Öyle görünüyor ki Türkiye ile Suudi Arabistan arasındaki sorunlar çözüm istikametinde ilerliyor. Son yıllarda Körfez’de yaşanan olumlu gelişmeler bu sorunlu ilişkiye de yansımış durumda. Suudi Arabistan üçüncü ülkelerin ön ayak olmasıyla başlattığı Türkiye karşıtı tutumunu revize ediyor, Türkiye de bölgenin yeniden bir barış havzasına dönüşmesi için bir takım önemli adımlar atıyor. Görünen o ki herkes son on yıldır yaşanan kavgaları sona erdirme konusunda kararlı. Bunun ilk işaretini Körfez İş birliği Teşkilatı’nın 2017 yılından beri ambargo uyguladığı Katar’ı yeniden aileye dahil etmesiyle görmüş olduk. Katar Emiri Şeyh Temim bin Hamad el Sani ile Suudi Arabistan Veliaht Prensi Muhammed Bin Selman’ın verdiği ortak fotoğraf Körfez’deki sıcak havanın siyasete de hâkim olduğunu gösteriyordu.
Dünya son yıllarda sonuçları ağır sınavlara maruz kaldı. Çin’den dünyaya yayılan Covid19 salgını dünya ekonomilerini alt üst etti. Dünya halklarının tamamı bu ağır faturanın altında kaldı. Ardından Rusya’nın Ukrayna’da attığı adım insanlığı yeniden büyük bir ekonomik krizin ortasına itti. Dünyanın, yaralarını sarması gerekiyor ve bunun da yolu başarılı diplomatik adımlardan geçiyor. Çatışma ve kavga halinin son bulması ve piyasalara umut rüzgarlarının hâkim olması, halkların refahı yolunda çok önemli bir adım olacaktır. Bölgemizde kavgasız, barış içinde yaşanacak bir dönem; ülkeler arasındaki yatırımların artması ve hızla kalkınma adımlarının atılması sürecini de beraberinde getirecektir.
Baksanıza sadece Suudi Arabistan’ın 2030 yılına kadar ki yatırım bütçesi 4,5 trilyon olarak açıklandı. Sadece yabancı yatırım için ayrılan para 450 milyar dolar. Bu rakama BAE’nin 2022-2026 için 290 milyar dolarlık yatırım bütçesini ekleyin. Atılan siyasi adımlar bu yatırımların bölgenin kalkınmasında daha etkin olarak kullanılmasına yol açacaktır.

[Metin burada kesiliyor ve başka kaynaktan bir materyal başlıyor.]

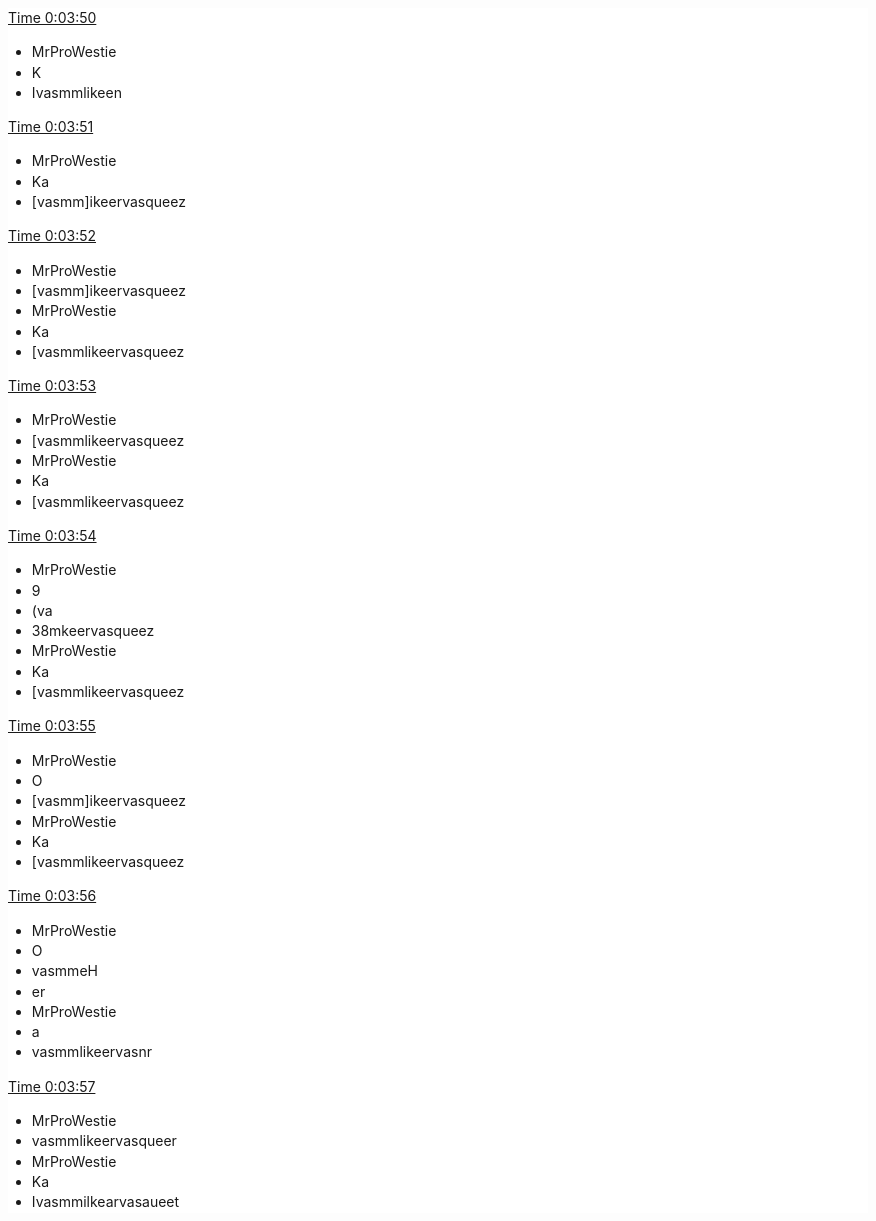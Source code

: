  [Time 0:03:50](https://youtu.be/j7HEQP-jJbQ?t=225) 
- MrProWestie 
- K 
- Ivasmmlikeen 

 [Time 0:03:51](https://youtu.be/j7HEQP-jJbQ?t=226) 
- MrProWestie 
- Ka 
- [vasmm]ikeervasqueez 

 [Time 0:03:52](https://youtu.be/j7HEQP-jJbQ?t=227) 
- MrProWestie 
- [vasmm]ikeervasqueez 
- MrProWestie 
- Ka 
- [vasmmlikeervasqueez 

 [Time 0:03:53](https://youtu.be/j7HEQP-jJbQ?t=228) 
- MrProWestie 
- [vasmmlikeervasqueez 
- MrProWestie 
- Ka 
- [vasmmlikeervasqueez 

 [Time 0:03:54](https://youtu.be/j7HEQP-jJbQ?t=229) 
- MrProWestie 
- 9 
- (va 
- 38mkeervasqueez 
- MrProWestie 
- Ka 
- [vasmmlikeervasqueez 

 [Time 0:03:55](https://youtu.be/j7HEQP-jJbQ?t=230) 
- MrProWestie 
- O 
- [vasmm]ikeervasqueez 
- MrProWestie 
- Ka 
- [vasmmlikeervasqueez 

 [Time 0:03:56](https://youtu.be/j7HEQP-jJbQ?t=231) 
- MrProWestie 
- O 
- vasmmeH 
- er 
- MrProWestie 
- a 
- vasmmlikeervasnr 

 [Time 0:03:57](https://youtu.be/j7HEQP-jJbQ?t=232) 
- MrProWestie 
- vasmmlikeervasqueer 
- MrProWestie 
- Ka 
- Ivasmmilkearvasaueet 
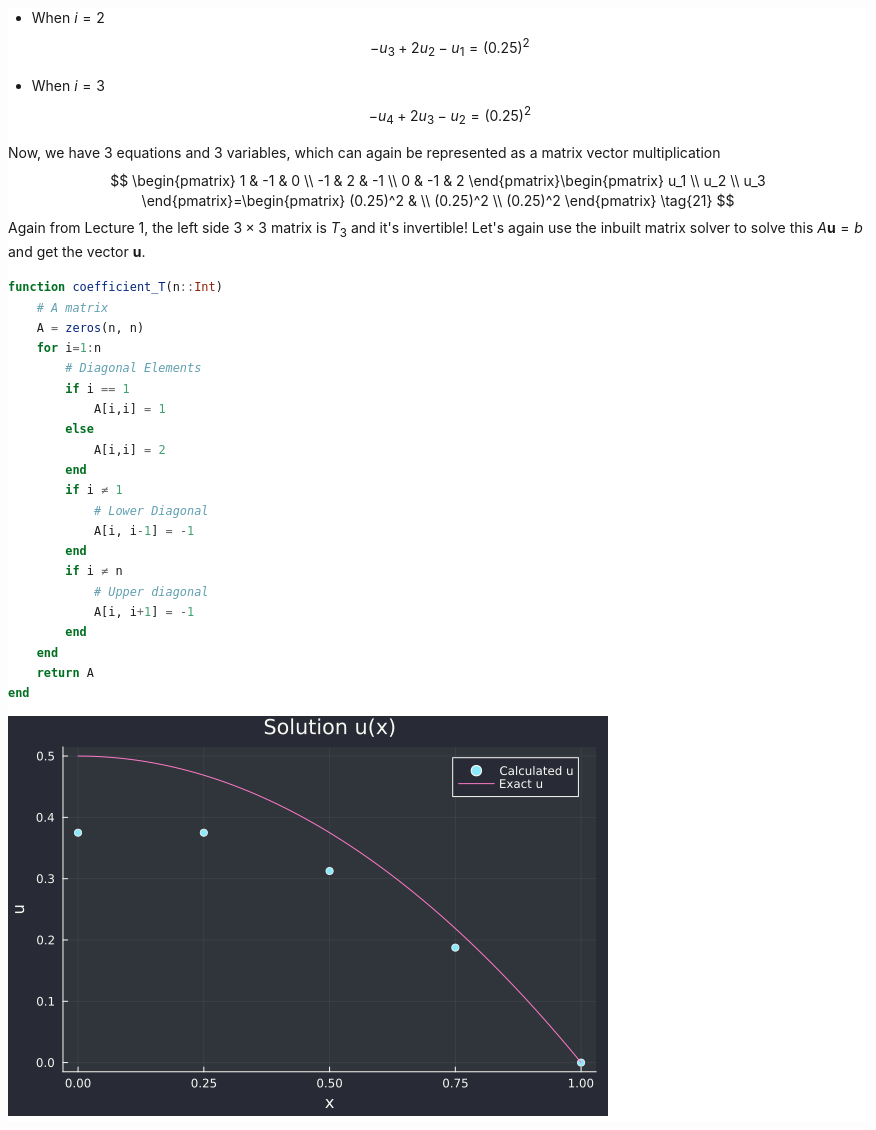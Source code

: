 - When $i=2$
  $$
  -u_3+2u_2-u_1=(0.25)^2 \tag{19}
  $$

- When $i=3$
  $$
  -u_4+2u_3-u_2=(0.25)^2 \tag{20}
  $$

Now, we have 3 equations and 3 variables, which can again be represented as a matrix vector multiplication 
$$
\begin{pmatrix} 1 & -1 & 0 \\ -1 & 2 & -1 \\ 0 & -1 & 2 \end{pmatrix}\begin{pmatrix} u_1 \\ u_2 \\ u_3 \end{pmatrix}=\begin{pmatrix} (0.25)^2 & \\ (0.25)^2 \\ (0.25)^2 \end{pmatrix} \tag{21}
$$
Again from Lecture 1, the left side $3 \times 3$ matrix is $T_3$ and it's invertible! Let's again use the inbuilt matrix solver to solve this $A\textbf{u}=b$ and get the vector $\textbf{u}$.

```julia
function coefficient_T(n::Int)
    # A matrix
    A = zeros(n, n)
    for i=1:n
        # Diagonal Elements
        if i == 1
            A[i,i] = 1
        else
            A[i,i] = 2
        end
        if i ≠ 1
            # Lower Diagonal
            A[i, i-1] = -1
        end
        if i ≠ n
            # Upper diagonal
            A[i, i+1] = -1
        end
    end
    return A
end
```

<img src="img/Lect2_u_T3.png" alt="Lect2_u3" style="zoom:100%;" />
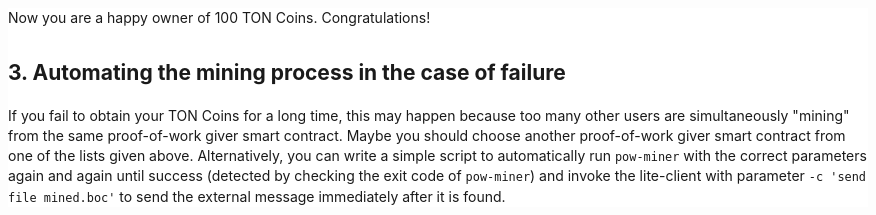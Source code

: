 Now you are a happy owner of 100 TON Coins. Congratulations!

## 3. Automating the mining process in the case of failure

If you fail to obtain your TON Coins for a long time, this may happen because too many other users are simultaneously "mining" from the same proof-of-work giver smart contract. Maybe you should choose another proof-of-work giver smart contract from one of the lists given above. Alternatively, you can write a simple script to automatically run `pow-miner` with the correct parameters again and again until success (detected by checking the exit code of `pow-miner`) and invoke the lite-client with parameter `-c 'sendfile mined.boc'` to send the external message immediately after it is found.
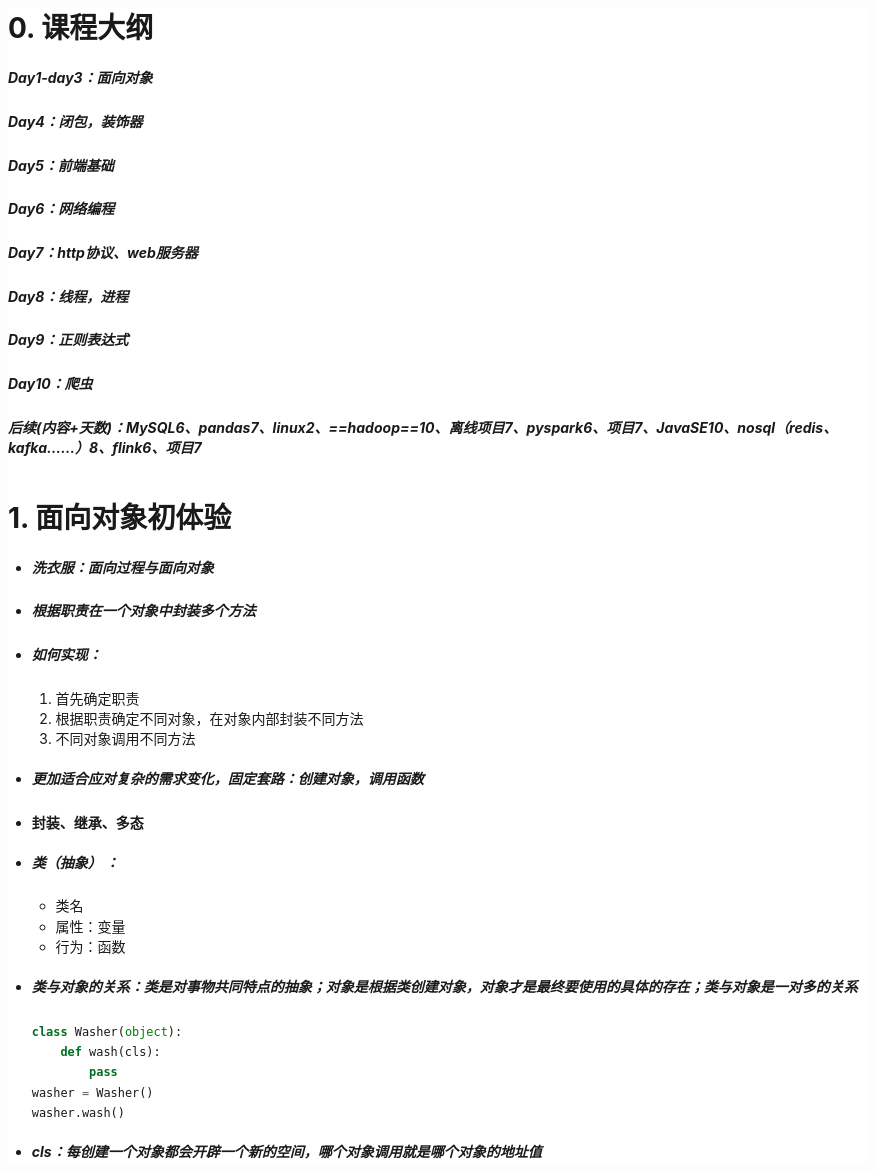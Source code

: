# 0. 课程大纲

##### Day1-day3：面向对象

##### Day4：闭包，装饰器

##### Day5：前端基础

##### Day6：网络编程

##### Day7：http协议、web服务器

##### Day8：线程，进程

##### Day9：正则表达式

##### Day10：爬虫

##### 后续(内容+天数)：MySQL6、pandas7、linux2、==hadoop==10、离线项目7、pyspark6、项目7、JavaSE10、nosql（redis、kafka……）8、flink6、项目7

# 1. 面向对象初体验

- ##### 洗衣服：面向过程与面向对象

- ##### 根据职责在一个对象中封装多个方法

- ##### 如何实现：

  1. 首先确定职责
  2. 根据职责确定不同对象，在对象内部封装不同方法
  3. 不同对象调用不同方法

- ##### 更加适合应对复杂的需求变化，固定套路：创建对象，调用函数

- #### 封装、继承、多态

- ##### 类（抽象） ：

  - 类名
  - 属性：变量
  - 行为：函数

- ##### 类与对象的关系：类是对事物共同特点的抽象；对象是根据类创建对象，对象才是最终要使用的具体的存在；类与对象是一对多的关系

  ```python
  class Washer(object):
      def wash(cls):
          pass
  washer = Washer()
  washer.wash()
  ```

- ##### cls：每创建一个对象都会开辟一个新的空间，哪个对象调用就是哪个对象的地址值
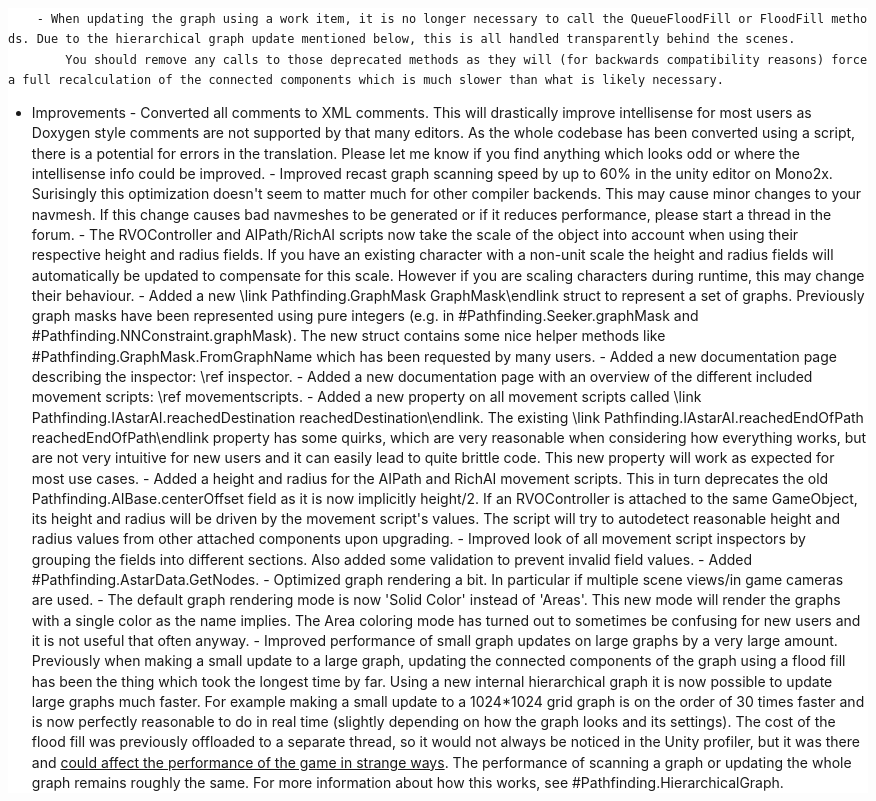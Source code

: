 		- When updating the graph using a work item, it is no longer necessary to call the QueueFloodFill or FloodFill methods. Due to the hierarchical graph update mentioned below, this is all handled transparently behind the scenes.
			You should remove any calls to those deprecated methods as they will (for backwards compatibility reasons) force a full recalculation of the connected components which is much slower than what is likely necessary.
- Improvements
		- Converted all comments to XML comments.
			This will drastically improve intellisense for most users as Doxygen style comments are not supported by that many editors.
			As the whole codebase has been converted using a script, there is a potential for errors in the translation.
			Please let me know if you find anything which looks odd or where the intellisense info could be improved.
		- Improved recast graph scanning speed by up to 60% in the unity editor on Mono2x.
			Surisingly this optimization doesn't seem to matter much for other compiler backends.
			This may cause minor changes to your navmesh. If this change causes bad navmeshes to be generated or if it reduces performance, please start a thread in the forum.
		- The RVOController and AIPath/RichAI scripts now take the scale of the object into account when using their respective height and radius fields.
			If you have an existing character with a non-unit scale the height and radius fields will automatically be updated to compensate for this scale.
			However if you are scaling characters during runtime, this may change their behaviour.
		- Added a new \link Pathfinding.GraphMask GraphMask\endlink struct to represent a set of graphs.
			Previously graph masks have been represented using pure integers (e.g. in #Pathfinding.Seeker.graphMask and #Pathfinding.NNConstraint.graphMask).
			The new struct contains some nice helper methods like #Pathfinding.GraphMask.FromGraphName which has been requested by many users.
		- Added a new documentation page describing the inspector: \ref inspector.
		- Added a new documentation page with an overview of the different included movement scripts: \ref movementscripts.
		- Added a new property on all movement scripts called \link Pathfinding.IAstarAI.reachedDestination reachedDestination\endlink.
			The existing \link Pathfinding.IAstarAI.reachedEndOfPath reachedEndOfPath\endlink property has some quirks, which are very reasonable when considering how everything works,
			but are not very intuitive for new users and it can easily lead to quite brittle code. This new property will work as expected for most use cases.
		- Added a height and radius for the AIPath and RichAI movement scripts.
			This in turn deprecates the old Pathfinding.AIBase.centerOffset field as it is now implicitly height/2.
			If an RVOController is attached to the same GameObject, its height and radius will be driven by the movement script's values.
			The script will try to autodetect reasonable height and radius values from other attached components upon upgrading.
		- Improved look of all movement script inspectors by grouping the fields into different sections. Also added some validation to prevent invalid field values.
		- Added #Pathfinding.AstarData.GetNodes.
		- Optimized graph rendering a bit. In particular if multiple scene views/in game cameras are used.
		- The default graph rendering mode is now 'Solid Color' instead of 'Areas'. This new mode will render the graphs with a single color as the name implies.
			The Area coloring mode has turned out to sometimes be confusing for new users and it is not useful that often anyway.
		- Improved performance of small graph updates on large graphs by a very large amount.
			Previously when making a small update to a large graph, updating the connected components of the graph using a flood fill has been the thing which took the longest time by far.
			Using a new internal hierarchical graph it is now possible to update large graphs much faster. For example making a small update to a 1024*1024 grid graph is on the order of 30 times faster and is now perfectly reasonable to do in real time (slightly depending on how the graph looks and its settings).
			The cost of the flood fill was previously offloaded to a separate thread, so it would not always be noticed in the Unity profiler, but it was there and <a href="http://forum.arongranberg.com/t/updategraphs-lag-spikes">could affect the performance of the game in strange ways</a>.
			The performance of scanning a graph or updating the whole graph remains roughly the same.
			For more information about how this works, see #Pathfinding.HierarchicalGraph.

Bu pozitif adımlarla birlikte bölgemiz temel birkaç sorunun da çözülmesini beklemektedir. Bunların en önemlisi Filistin meselesidir. İsrail ile normalleşme süreçleri başlatan Arap ülkeleri, Filistin halkının gasp edilen haklarının geri alınması içen İsrail’e baskı yapmalı ve bu sadece Türkiye’nin sorumluluğu gibi görülmemelidir. İsrail’in 1967 sınırlarına dönmesi, Yahudi yerleşim yerlerinin durdurulması, başta Kudüs olmak üzere temel sorunların adil ve kalıcı bir anlaşmayla çözülmesi artık Arap dünyasının ajandasında olmalıdır.
Diğer yandan Yemen’deki savaşın sona erdirilmesi ve Yemen’in toprak bütünlüğü içinde adil ve kalıcı bir anlaşmanın sağlanması bu olumlu havanın bir getirisi olmalıdır. İlan edilen 2 aylık ateşkes olumlu bir başlangıç olabilir.
Diğer yandan Suriye’de 11 yıldır akan kanın durdurulması da Arap ülkelerinin acilen atması gereken adımlardan biri olmalıdır. Bu konu Türkiye’nin iç siyasetini de etkileyen bir sorun olmaktadır.
Türkiye bu yeni süreçte başat aktörlerden biridir. Zira Türkiye 2013’ten beri yaşanan kavganın hedef ülkesiydi. Bugün bütün bu sınamalardan geçmiş ve daha da güçlenmiş bir Türkiye var. Arap dünyası kardeş Türkiye’nin uzattığı sıcak eli tutmalıdır. Bölgenin kalkınması Türkiye’den geçmektedir.